This exercise calls for copying every line below that holds the word "Compatibility".

» **Exercise input**:

=== Section Start ===

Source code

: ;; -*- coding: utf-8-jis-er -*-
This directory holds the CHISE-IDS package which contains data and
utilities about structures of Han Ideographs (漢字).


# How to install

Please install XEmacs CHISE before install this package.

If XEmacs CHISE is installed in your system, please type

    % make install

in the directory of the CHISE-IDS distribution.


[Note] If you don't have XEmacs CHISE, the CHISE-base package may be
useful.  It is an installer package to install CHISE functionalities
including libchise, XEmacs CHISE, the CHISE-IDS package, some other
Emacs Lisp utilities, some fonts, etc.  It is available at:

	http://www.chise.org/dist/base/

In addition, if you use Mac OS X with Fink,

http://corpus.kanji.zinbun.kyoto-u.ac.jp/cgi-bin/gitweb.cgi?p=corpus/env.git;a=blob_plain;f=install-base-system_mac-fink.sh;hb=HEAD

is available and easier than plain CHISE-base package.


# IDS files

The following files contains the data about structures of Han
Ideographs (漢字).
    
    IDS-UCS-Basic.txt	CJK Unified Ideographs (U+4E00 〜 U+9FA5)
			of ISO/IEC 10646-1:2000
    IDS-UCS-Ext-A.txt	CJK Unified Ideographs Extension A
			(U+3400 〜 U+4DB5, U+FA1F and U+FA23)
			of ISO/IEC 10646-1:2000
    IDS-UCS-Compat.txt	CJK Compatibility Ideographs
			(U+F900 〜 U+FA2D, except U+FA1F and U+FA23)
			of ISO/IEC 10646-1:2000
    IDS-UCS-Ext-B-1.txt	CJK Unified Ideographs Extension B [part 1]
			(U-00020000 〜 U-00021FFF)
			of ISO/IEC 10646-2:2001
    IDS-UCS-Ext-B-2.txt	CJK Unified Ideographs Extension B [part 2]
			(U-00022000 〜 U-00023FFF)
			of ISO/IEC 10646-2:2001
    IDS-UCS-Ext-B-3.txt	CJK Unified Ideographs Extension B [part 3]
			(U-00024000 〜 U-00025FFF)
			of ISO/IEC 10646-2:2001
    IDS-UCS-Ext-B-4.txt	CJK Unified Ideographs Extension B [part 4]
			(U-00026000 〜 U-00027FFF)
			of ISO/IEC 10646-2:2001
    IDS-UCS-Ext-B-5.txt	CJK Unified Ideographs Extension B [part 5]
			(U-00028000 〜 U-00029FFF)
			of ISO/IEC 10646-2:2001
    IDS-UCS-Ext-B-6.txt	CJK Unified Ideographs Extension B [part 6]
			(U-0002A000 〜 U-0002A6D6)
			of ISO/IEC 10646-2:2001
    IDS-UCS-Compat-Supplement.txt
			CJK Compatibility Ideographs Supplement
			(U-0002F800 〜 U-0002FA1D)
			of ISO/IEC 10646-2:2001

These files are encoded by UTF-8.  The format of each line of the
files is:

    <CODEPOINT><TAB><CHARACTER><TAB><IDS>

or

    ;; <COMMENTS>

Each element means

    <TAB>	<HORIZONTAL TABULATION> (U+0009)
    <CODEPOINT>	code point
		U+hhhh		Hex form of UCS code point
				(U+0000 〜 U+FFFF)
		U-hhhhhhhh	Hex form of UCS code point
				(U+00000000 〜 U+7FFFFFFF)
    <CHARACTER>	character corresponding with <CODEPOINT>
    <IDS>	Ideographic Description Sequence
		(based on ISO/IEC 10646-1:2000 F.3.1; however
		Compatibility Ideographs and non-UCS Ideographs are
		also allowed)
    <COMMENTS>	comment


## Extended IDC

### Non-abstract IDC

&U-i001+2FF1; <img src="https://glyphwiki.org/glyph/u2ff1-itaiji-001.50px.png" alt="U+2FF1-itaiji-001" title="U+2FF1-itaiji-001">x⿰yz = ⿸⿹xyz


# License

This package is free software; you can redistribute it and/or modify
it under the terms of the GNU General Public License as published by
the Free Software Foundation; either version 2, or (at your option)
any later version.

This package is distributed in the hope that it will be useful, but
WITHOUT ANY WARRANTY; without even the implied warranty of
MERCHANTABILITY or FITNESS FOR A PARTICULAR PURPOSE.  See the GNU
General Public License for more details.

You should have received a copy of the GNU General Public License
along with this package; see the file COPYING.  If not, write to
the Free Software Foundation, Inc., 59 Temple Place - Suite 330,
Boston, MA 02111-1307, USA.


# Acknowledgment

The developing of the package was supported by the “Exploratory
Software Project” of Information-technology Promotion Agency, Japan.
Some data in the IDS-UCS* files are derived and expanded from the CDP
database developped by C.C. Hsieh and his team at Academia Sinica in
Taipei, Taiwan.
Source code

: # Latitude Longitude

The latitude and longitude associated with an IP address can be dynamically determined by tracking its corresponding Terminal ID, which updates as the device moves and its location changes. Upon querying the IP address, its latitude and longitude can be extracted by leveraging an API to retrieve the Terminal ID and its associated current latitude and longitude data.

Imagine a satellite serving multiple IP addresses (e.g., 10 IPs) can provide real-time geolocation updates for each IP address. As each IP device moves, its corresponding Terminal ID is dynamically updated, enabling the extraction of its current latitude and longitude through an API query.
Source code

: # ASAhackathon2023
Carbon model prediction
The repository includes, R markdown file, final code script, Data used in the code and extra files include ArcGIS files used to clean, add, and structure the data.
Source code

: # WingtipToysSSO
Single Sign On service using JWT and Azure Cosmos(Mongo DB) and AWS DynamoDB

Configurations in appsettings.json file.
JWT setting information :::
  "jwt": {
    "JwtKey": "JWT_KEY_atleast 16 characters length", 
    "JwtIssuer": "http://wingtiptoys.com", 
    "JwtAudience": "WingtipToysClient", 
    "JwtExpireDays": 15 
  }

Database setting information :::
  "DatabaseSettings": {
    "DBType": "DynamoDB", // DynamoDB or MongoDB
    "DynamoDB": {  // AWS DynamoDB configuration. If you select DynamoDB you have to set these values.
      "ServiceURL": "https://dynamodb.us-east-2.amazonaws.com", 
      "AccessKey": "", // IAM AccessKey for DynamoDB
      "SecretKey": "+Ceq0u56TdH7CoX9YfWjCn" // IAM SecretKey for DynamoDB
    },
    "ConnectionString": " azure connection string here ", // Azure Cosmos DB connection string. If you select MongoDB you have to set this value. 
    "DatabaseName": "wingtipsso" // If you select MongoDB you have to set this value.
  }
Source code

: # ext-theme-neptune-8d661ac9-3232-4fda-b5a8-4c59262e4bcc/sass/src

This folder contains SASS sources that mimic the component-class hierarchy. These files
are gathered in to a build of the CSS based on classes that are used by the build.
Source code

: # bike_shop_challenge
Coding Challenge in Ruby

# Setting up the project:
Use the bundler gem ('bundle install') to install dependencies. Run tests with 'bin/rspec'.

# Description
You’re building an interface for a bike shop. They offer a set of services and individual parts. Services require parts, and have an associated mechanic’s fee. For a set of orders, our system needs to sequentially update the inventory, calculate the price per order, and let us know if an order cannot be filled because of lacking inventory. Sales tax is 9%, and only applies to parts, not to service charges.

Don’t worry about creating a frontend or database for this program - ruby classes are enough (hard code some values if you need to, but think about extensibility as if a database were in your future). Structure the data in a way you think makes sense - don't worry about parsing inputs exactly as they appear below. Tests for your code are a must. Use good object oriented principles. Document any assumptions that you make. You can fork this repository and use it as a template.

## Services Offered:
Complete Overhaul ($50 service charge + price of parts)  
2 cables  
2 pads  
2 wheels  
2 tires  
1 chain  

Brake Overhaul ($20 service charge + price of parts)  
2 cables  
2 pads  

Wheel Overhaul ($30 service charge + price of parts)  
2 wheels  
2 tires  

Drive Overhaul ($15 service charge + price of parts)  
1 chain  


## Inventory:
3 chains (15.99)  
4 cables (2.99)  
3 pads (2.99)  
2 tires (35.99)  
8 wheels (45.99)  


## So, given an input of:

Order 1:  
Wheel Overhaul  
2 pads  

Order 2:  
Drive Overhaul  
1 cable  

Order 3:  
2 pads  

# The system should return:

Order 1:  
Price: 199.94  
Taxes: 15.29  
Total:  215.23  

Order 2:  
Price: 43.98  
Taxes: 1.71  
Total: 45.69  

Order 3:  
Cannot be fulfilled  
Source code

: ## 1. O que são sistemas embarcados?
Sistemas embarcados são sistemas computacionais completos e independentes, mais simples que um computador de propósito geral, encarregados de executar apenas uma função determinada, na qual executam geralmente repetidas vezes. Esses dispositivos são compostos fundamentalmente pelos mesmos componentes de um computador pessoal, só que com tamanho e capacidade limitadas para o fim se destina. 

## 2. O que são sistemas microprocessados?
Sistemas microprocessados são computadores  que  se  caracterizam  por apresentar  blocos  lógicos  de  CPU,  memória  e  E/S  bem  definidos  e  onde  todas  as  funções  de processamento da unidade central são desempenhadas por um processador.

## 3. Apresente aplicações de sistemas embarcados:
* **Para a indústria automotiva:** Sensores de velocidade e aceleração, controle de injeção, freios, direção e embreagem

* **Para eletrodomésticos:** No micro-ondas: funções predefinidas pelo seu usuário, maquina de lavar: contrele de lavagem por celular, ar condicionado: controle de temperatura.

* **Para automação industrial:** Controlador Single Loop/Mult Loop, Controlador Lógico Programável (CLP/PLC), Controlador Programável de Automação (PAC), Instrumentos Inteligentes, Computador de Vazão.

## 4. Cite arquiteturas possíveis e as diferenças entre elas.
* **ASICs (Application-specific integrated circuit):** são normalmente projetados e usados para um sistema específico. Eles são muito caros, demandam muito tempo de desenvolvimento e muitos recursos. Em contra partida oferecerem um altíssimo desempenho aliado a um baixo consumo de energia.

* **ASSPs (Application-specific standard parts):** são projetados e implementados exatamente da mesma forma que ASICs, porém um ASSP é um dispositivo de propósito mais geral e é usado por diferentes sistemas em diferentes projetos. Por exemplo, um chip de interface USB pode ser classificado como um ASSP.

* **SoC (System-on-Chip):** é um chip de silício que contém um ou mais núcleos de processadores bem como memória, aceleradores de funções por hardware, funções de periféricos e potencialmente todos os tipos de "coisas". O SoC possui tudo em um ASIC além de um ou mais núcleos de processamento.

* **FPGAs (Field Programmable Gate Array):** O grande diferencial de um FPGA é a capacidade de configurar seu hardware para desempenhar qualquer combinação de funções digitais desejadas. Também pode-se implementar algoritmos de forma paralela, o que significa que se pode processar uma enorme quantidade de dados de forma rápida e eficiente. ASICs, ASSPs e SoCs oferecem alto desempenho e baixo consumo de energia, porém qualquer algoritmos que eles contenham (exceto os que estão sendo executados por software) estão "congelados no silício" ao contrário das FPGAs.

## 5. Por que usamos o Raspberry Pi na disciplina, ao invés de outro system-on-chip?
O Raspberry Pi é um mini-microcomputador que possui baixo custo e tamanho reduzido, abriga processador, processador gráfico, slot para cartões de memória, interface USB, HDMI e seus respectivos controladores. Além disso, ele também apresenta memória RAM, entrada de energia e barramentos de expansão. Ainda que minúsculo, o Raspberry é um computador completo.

=== Section End ===

» **The completed task**:
    IDS-UCS-Compat.txt	CJK Compatibility Ideographs
			CJK Compatibility Ideographs Supplement
		Compatibility Ideographs and non-UCS Ideographs are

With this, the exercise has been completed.